Very soon after coming of age, in 1751, Cabell joined his father as a vestryman of St. Anne’s Parish in Albemarle County. In late 1753, he took over his father’s position as a surveyor. He obtained a commission in the militia and served with Peter Jefferson in the French and Indian War, rising by 1760 to the rank of Colonel. In 1756, he married Margaret Jordan and immediately started a family. Like several of their other children and grandchildren, their firstborn, Samuel Jordan Cabell, was active politically; he was both a Delegate to the General Assembly (1785-1792) and a four-term representative to the United States Congress (1795-1803). As a family man, Cabell continued to accrue power, land, and enslaved persons to work on his expanding estate.
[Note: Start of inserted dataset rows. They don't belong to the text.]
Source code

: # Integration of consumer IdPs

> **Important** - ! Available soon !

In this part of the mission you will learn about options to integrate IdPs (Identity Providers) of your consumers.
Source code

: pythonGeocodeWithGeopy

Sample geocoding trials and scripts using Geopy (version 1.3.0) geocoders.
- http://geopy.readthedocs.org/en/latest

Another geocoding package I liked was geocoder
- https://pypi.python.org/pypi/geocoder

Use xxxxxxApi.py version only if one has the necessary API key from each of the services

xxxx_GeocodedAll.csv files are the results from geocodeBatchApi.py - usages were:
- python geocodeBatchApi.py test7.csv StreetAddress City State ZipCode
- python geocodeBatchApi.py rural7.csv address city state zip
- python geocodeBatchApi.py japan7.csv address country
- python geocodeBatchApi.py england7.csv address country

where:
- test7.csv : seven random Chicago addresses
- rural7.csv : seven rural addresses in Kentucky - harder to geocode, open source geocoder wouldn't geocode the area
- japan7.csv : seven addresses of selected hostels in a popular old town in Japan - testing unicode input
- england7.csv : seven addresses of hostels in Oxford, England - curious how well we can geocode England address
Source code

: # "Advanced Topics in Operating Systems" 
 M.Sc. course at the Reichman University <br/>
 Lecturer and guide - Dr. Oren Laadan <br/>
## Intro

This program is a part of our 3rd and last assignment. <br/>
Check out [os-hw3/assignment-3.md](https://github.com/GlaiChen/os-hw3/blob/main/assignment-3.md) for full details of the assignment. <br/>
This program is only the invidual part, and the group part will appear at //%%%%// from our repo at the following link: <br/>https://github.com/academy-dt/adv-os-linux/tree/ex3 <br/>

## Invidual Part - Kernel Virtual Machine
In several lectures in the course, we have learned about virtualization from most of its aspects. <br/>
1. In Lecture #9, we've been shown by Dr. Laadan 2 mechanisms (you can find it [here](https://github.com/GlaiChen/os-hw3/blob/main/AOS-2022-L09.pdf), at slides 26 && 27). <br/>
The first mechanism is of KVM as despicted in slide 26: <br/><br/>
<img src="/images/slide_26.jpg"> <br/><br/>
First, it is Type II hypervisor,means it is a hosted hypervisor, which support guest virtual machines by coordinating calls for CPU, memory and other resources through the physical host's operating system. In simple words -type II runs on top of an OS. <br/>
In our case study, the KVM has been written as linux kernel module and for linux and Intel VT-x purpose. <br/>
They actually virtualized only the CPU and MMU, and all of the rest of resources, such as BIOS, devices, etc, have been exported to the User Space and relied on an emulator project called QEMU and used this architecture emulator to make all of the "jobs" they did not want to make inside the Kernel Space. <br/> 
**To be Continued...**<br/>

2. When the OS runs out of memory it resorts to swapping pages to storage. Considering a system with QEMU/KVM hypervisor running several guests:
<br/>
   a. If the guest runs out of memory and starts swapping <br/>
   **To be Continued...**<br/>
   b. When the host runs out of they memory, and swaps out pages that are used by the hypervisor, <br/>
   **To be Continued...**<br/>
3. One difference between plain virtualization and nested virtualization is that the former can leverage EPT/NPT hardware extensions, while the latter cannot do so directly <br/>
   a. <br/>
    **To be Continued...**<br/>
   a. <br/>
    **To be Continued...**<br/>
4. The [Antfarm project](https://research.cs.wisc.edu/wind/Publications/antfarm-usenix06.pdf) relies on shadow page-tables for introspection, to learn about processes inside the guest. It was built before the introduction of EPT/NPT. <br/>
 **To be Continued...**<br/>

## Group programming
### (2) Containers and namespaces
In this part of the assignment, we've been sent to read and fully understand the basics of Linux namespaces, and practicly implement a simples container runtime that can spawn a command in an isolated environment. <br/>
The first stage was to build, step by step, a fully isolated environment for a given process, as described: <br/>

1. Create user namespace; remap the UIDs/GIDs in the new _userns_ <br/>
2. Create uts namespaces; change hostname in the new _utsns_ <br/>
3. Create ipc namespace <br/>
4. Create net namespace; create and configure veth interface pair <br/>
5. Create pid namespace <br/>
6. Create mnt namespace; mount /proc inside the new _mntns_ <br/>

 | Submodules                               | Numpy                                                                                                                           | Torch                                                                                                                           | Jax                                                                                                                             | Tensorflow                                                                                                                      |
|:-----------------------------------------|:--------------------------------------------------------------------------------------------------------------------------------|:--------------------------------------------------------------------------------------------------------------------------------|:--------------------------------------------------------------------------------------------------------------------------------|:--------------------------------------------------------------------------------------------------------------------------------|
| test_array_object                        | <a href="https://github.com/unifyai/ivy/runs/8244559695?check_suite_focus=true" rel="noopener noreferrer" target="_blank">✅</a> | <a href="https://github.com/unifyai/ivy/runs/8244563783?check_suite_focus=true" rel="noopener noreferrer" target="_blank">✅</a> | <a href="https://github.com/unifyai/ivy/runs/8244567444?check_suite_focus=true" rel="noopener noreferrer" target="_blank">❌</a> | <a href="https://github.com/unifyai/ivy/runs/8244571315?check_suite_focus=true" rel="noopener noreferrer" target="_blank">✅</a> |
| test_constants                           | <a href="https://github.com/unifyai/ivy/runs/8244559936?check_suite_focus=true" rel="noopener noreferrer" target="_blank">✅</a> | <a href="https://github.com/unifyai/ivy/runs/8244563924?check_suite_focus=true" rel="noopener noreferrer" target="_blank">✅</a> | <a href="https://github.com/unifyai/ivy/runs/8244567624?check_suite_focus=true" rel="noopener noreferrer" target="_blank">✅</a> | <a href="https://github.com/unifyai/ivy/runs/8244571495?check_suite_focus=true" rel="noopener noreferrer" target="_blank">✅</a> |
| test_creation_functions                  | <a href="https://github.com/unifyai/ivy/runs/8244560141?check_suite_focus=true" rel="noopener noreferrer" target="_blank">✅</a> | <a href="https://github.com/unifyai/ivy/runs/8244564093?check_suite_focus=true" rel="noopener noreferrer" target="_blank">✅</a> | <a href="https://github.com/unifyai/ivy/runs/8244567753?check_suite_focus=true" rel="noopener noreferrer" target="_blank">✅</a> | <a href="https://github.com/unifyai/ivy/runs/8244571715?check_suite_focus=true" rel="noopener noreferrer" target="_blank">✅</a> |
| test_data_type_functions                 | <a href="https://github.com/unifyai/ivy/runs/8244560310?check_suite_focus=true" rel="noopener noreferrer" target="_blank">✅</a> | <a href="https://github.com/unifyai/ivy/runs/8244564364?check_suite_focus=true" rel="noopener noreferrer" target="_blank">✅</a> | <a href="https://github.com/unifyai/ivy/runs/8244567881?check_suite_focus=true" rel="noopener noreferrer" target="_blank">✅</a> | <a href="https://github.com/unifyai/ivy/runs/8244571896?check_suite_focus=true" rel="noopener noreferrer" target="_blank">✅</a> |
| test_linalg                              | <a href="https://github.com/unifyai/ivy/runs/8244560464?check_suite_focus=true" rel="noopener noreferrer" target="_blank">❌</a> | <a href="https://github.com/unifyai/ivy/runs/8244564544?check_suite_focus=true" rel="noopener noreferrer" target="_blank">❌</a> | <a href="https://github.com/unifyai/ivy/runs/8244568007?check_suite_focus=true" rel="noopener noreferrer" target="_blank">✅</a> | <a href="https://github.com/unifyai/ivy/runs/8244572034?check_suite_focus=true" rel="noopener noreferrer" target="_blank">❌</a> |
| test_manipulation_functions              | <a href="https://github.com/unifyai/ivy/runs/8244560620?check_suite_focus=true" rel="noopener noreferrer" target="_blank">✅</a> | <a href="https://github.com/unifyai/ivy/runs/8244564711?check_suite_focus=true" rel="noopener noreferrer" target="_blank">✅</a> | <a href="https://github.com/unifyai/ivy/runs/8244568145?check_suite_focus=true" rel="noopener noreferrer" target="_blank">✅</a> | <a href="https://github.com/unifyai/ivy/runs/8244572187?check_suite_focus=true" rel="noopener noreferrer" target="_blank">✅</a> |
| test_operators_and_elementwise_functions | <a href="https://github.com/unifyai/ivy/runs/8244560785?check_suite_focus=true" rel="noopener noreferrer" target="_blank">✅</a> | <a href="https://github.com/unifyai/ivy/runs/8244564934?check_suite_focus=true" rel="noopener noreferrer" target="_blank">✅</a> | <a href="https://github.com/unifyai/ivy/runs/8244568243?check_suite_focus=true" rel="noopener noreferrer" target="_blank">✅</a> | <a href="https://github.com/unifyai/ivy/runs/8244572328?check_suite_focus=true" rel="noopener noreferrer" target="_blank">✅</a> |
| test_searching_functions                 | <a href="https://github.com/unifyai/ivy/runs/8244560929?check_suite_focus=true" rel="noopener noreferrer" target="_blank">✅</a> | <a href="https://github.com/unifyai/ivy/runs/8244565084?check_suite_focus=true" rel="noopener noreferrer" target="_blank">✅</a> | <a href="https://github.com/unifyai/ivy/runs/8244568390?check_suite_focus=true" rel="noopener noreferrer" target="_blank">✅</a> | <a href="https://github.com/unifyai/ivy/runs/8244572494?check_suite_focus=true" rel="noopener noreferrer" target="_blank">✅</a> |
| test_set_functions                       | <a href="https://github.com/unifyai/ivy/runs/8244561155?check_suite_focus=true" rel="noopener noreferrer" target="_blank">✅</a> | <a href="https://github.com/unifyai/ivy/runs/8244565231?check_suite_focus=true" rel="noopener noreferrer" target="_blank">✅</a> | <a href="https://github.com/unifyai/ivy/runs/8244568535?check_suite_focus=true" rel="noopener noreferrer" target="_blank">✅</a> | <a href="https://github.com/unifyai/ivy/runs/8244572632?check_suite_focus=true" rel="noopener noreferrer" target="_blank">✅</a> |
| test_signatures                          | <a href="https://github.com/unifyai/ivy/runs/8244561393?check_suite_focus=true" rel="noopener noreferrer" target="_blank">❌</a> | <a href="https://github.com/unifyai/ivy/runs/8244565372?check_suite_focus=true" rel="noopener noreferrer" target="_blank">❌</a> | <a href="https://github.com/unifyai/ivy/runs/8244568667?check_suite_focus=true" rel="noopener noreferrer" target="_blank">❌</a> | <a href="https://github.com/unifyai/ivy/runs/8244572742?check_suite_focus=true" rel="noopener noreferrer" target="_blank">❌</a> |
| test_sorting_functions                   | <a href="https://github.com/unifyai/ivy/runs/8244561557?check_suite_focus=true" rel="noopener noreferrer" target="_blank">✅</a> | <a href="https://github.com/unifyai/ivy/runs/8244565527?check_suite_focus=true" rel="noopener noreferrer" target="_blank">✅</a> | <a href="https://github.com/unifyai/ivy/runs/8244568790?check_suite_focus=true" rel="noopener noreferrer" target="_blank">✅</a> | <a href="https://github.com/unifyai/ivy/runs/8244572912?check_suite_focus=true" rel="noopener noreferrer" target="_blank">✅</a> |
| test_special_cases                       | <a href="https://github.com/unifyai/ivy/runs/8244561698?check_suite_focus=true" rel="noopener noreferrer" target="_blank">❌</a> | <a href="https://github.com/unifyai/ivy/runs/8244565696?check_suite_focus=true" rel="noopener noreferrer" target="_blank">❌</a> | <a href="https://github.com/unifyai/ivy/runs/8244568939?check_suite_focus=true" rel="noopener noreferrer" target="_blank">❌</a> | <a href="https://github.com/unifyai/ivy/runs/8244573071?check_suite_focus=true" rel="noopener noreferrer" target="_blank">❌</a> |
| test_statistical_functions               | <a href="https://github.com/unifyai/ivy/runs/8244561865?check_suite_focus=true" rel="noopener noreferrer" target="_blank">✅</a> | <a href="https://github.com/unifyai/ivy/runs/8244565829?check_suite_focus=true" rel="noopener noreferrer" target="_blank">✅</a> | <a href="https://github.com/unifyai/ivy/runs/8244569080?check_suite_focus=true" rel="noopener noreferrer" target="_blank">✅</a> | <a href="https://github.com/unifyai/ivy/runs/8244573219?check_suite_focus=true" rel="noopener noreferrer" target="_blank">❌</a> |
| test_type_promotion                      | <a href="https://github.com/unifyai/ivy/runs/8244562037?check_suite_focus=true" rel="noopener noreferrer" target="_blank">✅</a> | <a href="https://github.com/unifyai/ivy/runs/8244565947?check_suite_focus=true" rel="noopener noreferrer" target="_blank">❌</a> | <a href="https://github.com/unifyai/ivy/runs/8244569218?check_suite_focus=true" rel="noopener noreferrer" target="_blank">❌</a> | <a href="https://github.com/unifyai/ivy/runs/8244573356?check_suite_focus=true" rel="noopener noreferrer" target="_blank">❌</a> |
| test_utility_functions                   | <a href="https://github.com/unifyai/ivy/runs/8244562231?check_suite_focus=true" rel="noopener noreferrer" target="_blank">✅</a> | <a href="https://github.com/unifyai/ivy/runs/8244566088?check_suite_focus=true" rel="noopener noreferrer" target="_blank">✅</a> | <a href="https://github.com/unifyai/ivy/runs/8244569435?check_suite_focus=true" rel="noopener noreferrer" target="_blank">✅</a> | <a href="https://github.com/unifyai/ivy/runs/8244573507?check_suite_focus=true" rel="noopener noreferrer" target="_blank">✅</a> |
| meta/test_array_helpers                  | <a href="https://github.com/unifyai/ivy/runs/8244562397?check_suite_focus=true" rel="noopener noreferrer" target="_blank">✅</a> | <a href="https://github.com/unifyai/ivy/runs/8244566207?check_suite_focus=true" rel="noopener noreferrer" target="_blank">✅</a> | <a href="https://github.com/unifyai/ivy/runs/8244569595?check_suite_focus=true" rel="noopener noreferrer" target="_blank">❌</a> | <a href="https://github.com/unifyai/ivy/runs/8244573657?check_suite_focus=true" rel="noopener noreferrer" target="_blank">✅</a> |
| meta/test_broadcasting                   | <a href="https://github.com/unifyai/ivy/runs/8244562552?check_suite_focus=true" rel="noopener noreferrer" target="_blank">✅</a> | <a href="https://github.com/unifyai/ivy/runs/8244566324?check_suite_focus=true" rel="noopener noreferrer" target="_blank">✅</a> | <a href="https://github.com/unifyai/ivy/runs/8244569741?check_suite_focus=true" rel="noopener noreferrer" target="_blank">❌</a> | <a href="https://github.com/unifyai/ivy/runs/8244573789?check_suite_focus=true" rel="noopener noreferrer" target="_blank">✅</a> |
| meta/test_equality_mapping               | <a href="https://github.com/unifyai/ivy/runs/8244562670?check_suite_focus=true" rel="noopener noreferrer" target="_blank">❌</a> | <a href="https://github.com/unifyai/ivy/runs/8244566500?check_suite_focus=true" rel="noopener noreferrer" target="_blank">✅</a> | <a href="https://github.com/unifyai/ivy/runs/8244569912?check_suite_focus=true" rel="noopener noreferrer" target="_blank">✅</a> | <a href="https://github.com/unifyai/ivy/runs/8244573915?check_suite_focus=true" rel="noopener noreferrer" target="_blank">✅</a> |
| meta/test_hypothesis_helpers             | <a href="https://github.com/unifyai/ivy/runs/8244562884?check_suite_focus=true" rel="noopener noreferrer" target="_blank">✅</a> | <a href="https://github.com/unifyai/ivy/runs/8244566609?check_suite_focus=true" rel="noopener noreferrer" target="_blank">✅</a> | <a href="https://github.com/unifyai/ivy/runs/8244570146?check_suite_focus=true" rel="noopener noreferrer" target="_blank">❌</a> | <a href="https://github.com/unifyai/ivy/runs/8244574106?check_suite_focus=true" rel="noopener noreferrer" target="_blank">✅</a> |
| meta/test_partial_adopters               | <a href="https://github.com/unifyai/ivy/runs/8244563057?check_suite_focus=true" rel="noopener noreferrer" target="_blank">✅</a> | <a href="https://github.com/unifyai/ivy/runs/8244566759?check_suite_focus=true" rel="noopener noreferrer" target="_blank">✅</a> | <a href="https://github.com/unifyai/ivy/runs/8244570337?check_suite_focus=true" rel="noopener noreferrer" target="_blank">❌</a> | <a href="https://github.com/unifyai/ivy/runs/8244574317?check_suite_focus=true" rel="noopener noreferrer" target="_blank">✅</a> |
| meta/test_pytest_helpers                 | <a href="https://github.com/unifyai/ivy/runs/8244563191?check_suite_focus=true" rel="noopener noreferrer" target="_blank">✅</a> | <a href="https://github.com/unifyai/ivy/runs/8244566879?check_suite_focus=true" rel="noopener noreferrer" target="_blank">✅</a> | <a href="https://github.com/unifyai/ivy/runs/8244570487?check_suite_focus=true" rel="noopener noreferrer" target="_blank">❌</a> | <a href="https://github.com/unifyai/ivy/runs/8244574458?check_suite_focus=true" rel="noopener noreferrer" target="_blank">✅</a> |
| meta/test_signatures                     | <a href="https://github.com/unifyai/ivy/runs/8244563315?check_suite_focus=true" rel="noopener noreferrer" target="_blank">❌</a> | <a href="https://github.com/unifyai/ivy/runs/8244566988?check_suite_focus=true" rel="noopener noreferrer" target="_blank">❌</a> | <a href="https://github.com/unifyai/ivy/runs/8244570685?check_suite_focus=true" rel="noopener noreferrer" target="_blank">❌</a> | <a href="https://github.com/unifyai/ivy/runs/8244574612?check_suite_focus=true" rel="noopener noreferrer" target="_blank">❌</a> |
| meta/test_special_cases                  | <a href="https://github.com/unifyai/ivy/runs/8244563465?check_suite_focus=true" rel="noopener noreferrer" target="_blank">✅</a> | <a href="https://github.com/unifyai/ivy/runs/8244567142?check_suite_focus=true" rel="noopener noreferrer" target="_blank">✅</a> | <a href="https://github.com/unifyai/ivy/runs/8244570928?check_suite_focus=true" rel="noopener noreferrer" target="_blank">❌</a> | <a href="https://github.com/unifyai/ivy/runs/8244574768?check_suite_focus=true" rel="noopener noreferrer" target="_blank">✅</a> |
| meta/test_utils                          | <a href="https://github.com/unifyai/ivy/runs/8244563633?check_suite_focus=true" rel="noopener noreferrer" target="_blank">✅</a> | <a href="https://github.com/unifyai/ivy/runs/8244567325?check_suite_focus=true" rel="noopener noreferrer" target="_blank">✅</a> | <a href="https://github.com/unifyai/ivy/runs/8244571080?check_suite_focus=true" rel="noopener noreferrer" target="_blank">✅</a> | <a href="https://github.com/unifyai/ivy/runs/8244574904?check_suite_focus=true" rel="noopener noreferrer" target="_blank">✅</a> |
Between 1761 and 1775, he held almost every possible office in Amherst County–presiding magistrate, county lieutenant, county surveyor, and even coroner (like his father!). Moreover, he was a Burgess from at least 1761-1776, a member of all five Revolutionary Conventions, and a Senator or Delegate in the General Assembly from 1776-1783, then again 1787-1788.
A great patriot, Cabell protested the Stamp Act and acted within the legislature to defend colonial rights. His last hope for reconciliation with the mother country failed in 1774 when he received word of Parliament’s Boston Port Bill, one of the “Coercive Acts.” Family tradition records his reaction: “No one can deny that the people of this colony have been loyal subjects; they have borne their grievances with patience, and have petitioned, and have petitioned respectfully for their removal. All their remonstrances and memorials have been treated with neglect and contempt, and now we are to be gagged. By the eternal God! we must fight, and for one, I care not how soon.” He afterwards served on the colony-wide Committee of Safety, helped recruit troops for Amherst County, and kept his position in the House of Delegates.
Like his brothers, Col. William Cabell received land from his father, who had patented thousands of acres along the James River. In 1763, he inherited over 1200 acres in what is now Nelson County. He had been living on this land since about 1752 and had, by purchase, already added to the extent. He continued to acquire adjacent lands, accumulating in all over 25,000 contiguous acres. “Union Hill” was built by enslaved labor on this estate in 1778. It would become the most important Cabell homestead. It was to Union Hill that family members traveled to give birth or to die, and from Union Hill that Alexander Brown wrote The Cabells and Their Kin in the late nineteenth century.